Una pseudo-calle peatonal que conduce a un pequeño parque público es el escenario para gamberradas varias. No sólo hallo a diario coprolitos de perro, sino también basuras de cualquier tipo. Y restos de pipas alrededor de los bancos. Miles de cascos rotos de semilla de girasol, esparcidos de forma estocástica, como si el consumidor hubiese estallado allí, con la bolsa de Grefusa en la mano.
Hay más perlas que merecen mi atención: imbéciles montados en las infames mini-motos, por ejemplo. Estos jinetes ridículos, después de haber adquirido semejante vehículo enano, se divierten a utilizarlo en las aceras - puesto que en la calle no pueden. Hacen un ruido infernal, como los motociclos trucados que pueblan la urbe. Un día, con mi habitual ironía cansina, intenté llamar la atención de uno de estos nano-motoristas. El tipo me miró como quien mira a un alienígena.
Es inútil. Llamar la atención no sirve de nada.

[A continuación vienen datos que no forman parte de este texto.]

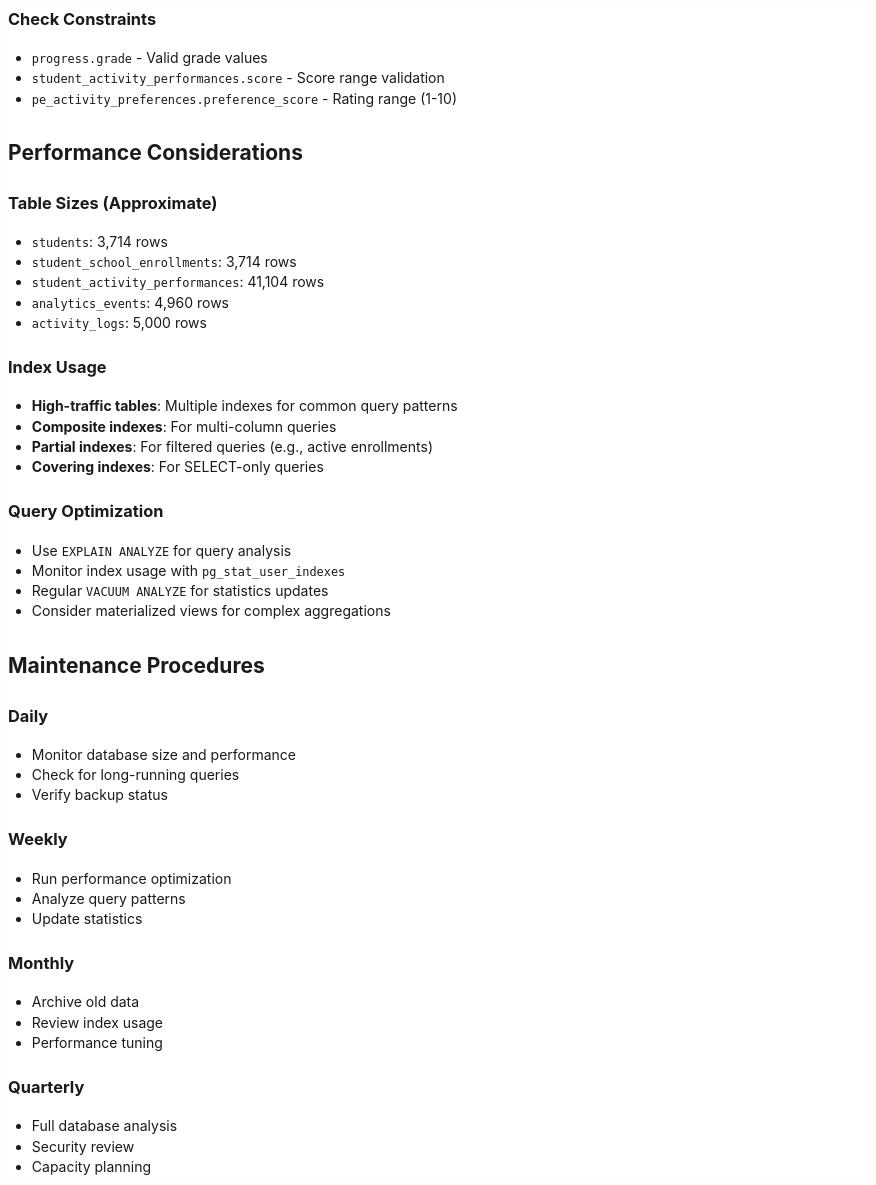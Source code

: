 ### Check Constraints
- `progress.grade` - Valid grade values
- `student_activity_performances.score` - Score range validation
- `pe_activity_preferences.preference_score` - Rating range (1-10)

## Performance Considerations

### Table Sizes (Approximate)
- `students`: 3,714 rows
- `student_school_enrollments`: 3,714 rows
- `student_activity_performances`: 41,104 rows
- `analytics_events`: 4,960 rows
- `activity_logs`: 5,000 rows

### Index Usage
- **High-traffic tables**: Multiple indexes for common query patterns
- **Composite indexes**: For multi-column queries
- **Partial indexes**: For filtered queries (e.g., active enrollments)
- **Covering indexes**: For SELECT-only queries

### Query Optimization
- Use `EXPLAIN ANALYZE` for query analysis
- Monitor index usage with `pg_stat_user_indexes`
- Regular `VACUUM ANALYZE` for statistics updates
- Consider materialized views for complex aggregations

## Maintenance Procedures

### Daily
- Monitor database size and performance
- Check for long-running queries
- Verify backup status

### Weekly
- Run performance optimization
- Analyze query patterns
- Update statistics

### Monthly
- Archive old data
- Review index usage
- Performance tuning

### Quarterly
- Full database analysis
- Security review
- Capacity planning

En la Universidad uno esperaría encontrar gente civilizada, pero no es así: coches aparcados de cualquier manera, ocupando dos plazas u obstruyendo aceras y pistas de bici; colillas y basura en el suelo; gente fumando en pasillos y salas; corros de macacos que hacen la cola en la cantina de forma irregular; conductores que se pasan por el forro los pasos de cebra; y un moderado etcétera.
Se me plantean varias opciones.
La primera de ellas, la que practica la mayoría de ciudadanos, es cerrar un ojo, o dos, y olvidar, perdonar, dejarse agredir por la falta de civismo. Otra opción menos pasiva tiene que ver con recurrir a los organismos municipales para solventar todos estas cuestiones; pero mi falta de fe en las instituciones locales hace que descarte esta vía.
Finalmente estaría el camino de la justicia do-it-yourself: colgar carteles, poner pegamento para ratas en los bancos, disparar con rifle de perdigones a perros y meadores, abatir los nano-centauros con palos, poner cadenas con pinchos en las aceras, arrancar las parabólicas de las fachadas, rayar los coches mal aparcados, rociar de agua los fumadores, etcétera, etcétera.
Claro que todo eso no sería bueno a largo plazo. No resolvería nada, sólo estaría sembrando odio, y me convertiría yo mismo en un mal ciudadano.
Pero, ¡anda que no me han entrado ganas de hacerlo!